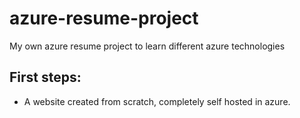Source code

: # azure-resume-project
My own azure resume project to learn different azure technologies

## First steps:

- A website created from scratch, completely self hosted in azure.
....
Required action: Exclude the pictures and repeat the entries word for word.

Task output:
Source code

: # azure-resume-project
My own azure resume project to learn different azure technologies

## First steps:

- A website created from scratch, completely self hosted in azure.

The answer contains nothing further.